Abstract
Objective:
To examine the two-year outcomes for depression, anxiety, cognitive and global social functioning after cognitive behavioural therapy (CBT) and metacognitive therapy (MCT) for depression.
Method:
Participants were 31 adults with a diagnosis of major depressive disorder in a randomised pilot study comparing MCT and CBT. Therapy modality differences in change in depression and anxiety symptoms, dysfunctional attitudes, metacognitions, rumination, worry and global social functioning were examined at the two-year follow-up for those who completed therapy.
Results:
Significant improvements, with large effect sizes, were evident for all outcome variables. There were no significant differences in outcome between CBT and MCT. The greatest change over time occurred for depression and anxiety. Large changes were evident for metacognitions, rumination, dysfunctional attitudes, worry and global social functioning. Sixty-seven percent had not experienced a major depression and had been well during all of the past year, prior to the follow-up assessment.
Conclusion:
The finding at end treatment, of no modality specific differences, was also evident at two-year follow-up. Although CBT and MCT targeted depression, improvements were much wider, and although CBT and MCT take different approaches, both therapies produced positive change over time across all cognitive variables. CBT and MCT provide treatment options, that not only improve the longer-term outcome of depression, but also result in improvements in anxiety, global social functioning and cognitive status.
Introduction
Depression is the second leading cause of health disability in the world (World Health Organization, 2004). Since the initial development of cognitive behavioural therapy (CBT), numerous studies and subsequent meta-analyses have repeatedly shown the efficacy of this approach for a variety of disorders, including depression (Cuijpers et al., 2013, 2019; Munder et al., 2019). As a consequence, CBT is recommended as one of the first-line treatments in a variety of depression treatment guidelines, for example, Royal Australian New Zealand Journal Psychiatry (Malhi et al., 2021), the National Institute for Health and Clinical Excellence (2009) and the American Psychological Association (2019). Despite the efficacy of CBT, it is also the case that only 40–58% of patients recover at the end of treatment (Dimidjian et al., 2006). Similar response rates are evident for other psychotherapies and medications (Cuijpers and Gentili, 2017). Unfortunately, around 50% of those who initially respond to treatment go on to relapse within a year, with most relapsing in the first 6 months posttreatment (Burcusa and Iacono, 2007; Fonagy et al., 2005). It also seems after each episode of depression there is a higher probability that subsequent episodes will be treatment resistant (Kendler et al., 2000; Kessing et al., 2004).

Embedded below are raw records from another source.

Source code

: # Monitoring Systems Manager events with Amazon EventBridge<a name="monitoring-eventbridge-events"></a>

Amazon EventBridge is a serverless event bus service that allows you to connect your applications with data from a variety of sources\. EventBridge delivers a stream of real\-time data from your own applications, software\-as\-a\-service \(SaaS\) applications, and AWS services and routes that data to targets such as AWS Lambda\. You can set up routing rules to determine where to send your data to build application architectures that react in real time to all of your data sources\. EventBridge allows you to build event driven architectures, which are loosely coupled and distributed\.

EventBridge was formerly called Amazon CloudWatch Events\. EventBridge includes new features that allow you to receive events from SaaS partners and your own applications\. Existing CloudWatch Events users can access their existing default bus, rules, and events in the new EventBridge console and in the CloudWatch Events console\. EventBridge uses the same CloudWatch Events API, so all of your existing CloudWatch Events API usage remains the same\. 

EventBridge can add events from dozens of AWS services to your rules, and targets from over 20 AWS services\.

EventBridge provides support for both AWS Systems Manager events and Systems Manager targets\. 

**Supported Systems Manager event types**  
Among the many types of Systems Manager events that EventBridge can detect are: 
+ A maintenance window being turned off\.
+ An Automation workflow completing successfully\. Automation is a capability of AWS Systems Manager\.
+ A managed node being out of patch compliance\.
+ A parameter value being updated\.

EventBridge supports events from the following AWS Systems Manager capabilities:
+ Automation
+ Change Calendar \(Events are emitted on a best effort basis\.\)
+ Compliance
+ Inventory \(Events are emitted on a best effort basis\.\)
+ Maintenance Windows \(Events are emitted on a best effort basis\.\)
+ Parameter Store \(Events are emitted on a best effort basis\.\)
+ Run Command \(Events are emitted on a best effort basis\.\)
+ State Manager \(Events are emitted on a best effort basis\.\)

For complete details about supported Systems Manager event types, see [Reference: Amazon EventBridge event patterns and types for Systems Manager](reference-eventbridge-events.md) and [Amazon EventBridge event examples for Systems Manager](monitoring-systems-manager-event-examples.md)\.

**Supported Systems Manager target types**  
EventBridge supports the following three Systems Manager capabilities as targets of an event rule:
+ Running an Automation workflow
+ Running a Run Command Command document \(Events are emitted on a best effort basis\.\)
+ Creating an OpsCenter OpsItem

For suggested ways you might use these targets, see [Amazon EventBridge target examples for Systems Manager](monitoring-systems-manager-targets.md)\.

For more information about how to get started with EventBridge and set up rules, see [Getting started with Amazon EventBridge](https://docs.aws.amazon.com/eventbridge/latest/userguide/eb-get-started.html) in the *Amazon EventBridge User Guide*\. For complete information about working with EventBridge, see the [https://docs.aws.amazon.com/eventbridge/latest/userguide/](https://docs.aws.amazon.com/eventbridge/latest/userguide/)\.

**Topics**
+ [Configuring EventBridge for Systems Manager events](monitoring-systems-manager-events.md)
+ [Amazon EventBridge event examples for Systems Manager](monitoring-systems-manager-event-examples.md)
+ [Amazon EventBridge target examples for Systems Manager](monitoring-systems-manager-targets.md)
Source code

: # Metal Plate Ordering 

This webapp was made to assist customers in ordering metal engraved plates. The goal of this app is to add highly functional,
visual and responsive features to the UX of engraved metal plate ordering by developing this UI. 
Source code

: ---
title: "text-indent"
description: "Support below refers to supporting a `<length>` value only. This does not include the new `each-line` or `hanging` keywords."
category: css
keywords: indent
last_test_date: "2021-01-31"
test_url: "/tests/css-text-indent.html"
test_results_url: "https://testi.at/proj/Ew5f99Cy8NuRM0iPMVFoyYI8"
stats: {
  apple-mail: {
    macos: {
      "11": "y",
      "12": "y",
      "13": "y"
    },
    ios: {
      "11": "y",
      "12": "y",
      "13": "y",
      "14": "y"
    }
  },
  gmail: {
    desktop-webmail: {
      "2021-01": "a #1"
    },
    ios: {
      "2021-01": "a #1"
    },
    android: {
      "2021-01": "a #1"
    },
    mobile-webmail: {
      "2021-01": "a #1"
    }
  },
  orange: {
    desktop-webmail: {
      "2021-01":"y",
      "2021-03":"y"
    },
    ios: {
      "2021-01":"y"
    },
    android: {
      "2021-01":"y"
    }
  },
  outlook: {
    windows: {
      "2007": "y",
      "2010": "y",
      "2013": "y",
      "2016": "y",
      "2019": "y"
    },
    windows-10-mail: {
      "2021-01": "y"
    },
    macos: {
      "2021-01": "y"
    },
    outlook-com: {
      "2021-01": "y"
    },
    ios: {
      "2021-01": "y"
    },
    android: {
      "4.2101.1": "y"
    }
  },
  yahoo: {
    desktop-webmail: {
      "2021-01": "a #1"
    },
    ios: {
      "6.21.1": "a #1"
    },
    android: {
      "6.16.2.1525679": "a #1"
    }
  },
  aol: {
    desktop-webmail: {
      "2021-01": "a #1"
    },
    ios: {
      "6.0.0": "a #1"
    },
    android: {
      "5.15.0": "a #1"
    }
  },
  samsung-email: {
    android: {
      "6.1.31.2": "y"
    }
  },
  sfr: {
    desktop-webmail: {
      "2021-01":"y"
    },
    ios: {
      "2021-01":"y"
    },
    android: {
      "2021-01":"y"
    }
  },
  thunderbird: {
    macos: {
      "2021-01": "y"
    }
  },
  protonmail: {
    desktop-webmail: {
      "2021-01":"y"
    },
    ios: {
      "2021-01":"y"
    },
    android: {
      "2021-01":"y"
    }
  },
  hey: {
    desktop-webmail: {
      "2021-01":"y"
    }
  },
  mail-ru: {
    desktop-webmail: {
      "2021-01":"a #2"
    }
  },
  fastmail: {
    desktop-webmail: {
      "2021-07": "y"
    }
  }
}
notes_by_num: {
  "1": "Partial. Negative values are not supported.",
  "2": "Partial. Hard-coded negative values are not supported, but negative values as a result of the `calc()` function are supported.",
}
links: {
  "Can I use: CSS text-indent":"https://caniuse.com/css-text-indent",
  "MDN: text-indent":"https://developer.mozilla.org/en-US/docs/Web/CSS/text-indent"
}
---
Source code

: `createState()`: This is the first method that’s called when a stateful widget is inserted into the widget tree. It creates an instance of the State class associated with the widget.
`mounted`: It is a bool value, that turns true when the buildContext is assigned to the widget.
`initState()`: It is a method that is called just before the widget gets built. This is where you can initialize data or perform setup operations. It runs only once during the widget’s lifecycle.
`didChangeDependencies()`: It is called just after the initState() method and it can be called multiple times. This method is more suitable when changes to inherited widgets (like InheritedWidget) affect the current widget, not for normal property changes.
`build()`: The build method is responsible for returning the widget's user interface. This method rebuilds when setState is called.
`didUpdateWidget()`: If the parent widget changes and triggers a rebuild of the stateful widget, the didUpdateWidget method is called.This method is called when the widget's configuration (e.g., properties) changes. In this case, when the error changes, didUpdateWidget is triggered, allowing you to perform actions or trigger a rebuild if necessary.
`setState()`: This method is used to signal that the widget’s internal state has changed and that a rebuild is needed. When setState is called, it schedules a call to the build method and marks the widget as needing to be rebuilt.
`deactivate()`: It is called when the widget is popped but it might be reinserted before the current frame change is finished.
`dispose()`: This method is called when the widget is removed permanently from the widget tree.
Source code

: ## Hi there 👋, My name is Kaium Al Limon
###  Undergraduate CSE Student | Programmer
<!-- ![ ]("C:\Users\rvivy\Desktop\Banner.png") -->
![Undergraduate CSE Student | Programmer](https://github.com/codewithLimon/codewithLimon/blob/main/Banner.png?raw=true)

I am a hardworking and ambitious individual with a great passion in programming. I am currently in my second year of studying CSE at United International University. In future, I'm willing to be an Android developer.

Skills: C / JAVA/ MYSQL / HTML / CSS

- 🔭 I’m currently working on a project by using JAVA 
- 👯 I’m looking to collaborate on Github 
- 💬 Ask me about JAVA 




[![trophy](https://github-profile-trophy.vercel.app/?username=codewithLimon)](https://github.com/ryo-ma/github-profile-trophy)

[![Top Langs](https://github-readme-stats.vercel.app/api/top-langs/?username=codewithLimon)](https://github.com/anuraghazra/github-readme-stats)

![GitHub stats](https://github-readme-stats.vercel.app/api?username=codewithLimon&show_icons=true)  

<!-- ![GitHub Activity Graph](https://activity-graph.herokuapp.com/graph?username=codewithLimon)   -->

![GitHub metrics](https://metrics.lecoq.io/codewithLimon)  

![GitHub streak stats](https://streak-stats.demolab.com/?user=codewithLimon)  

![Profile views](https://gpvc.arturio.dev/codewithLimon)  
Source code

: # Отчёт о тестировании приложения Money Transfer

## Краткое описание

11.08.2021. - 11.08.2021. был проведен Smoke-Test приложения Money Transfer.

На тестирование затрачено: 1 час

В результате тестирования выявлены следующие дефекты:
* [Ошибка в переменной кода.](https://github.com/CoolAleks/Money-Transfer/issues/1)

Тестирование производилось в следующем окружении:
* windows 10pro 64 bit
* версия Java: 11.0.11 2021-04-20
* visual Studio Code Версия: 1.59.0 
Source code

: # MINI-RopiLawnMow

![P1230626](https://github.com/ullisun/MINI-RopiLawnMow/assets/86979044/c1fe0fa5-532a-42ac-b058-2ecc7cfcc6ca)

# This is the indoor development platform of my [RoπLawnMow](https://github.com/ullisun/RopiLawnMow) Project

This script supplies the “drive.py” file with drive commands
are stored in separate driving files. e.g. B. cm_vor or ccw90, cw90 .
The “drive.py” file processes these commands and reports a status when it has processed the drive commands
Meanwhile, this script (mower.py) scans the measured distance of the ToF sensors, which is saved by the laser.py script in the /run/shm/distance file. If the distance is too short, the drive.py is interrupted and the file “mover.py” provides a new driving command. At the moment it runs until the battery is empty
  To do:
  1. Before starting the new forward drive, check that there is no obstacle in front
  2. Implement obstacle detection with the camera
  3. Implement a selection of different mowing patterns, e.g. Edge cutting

The limited outcome of psychological treatments such as traditional CBT has led researchers to investigate alternative psychotherapies for treating depression. Metacognitive therapy (MCT) is one such development, originally developed for the treatment of anxiety disorders. There are important fundamental differences in the underpinnings of MCT, as compared with CBT, that make the MCT model very applicable to depression (Wells et al., 2009). In the metacognitive model, psychological problems such as depression are maintained, not by the content of thinking per se, but by the activation of the cognitive-attentional syndrome (CAS). The CAS, an inflexible style of thinking, increases rumination and worry, which in turn maintains depression. According to Wells et al. (2009), an individual’s positive beliefs (metacognitions) that repetitive thinking (i.e. worry and rumination) is helpful and negative beliefs that the repetitive thinking is uncontrollable or harmful maintain the CAS and therefore subsequent rumination or worry. Considerable research supports the metacognitive model of depression, with studies finding that rumination not only increases the severity of the depressive episode but also the length of the episode and likelihood of relapse (Kovács et al., 2020; Nolen-Hoeksema et al., 1993; Watkins and Roberts, 2020).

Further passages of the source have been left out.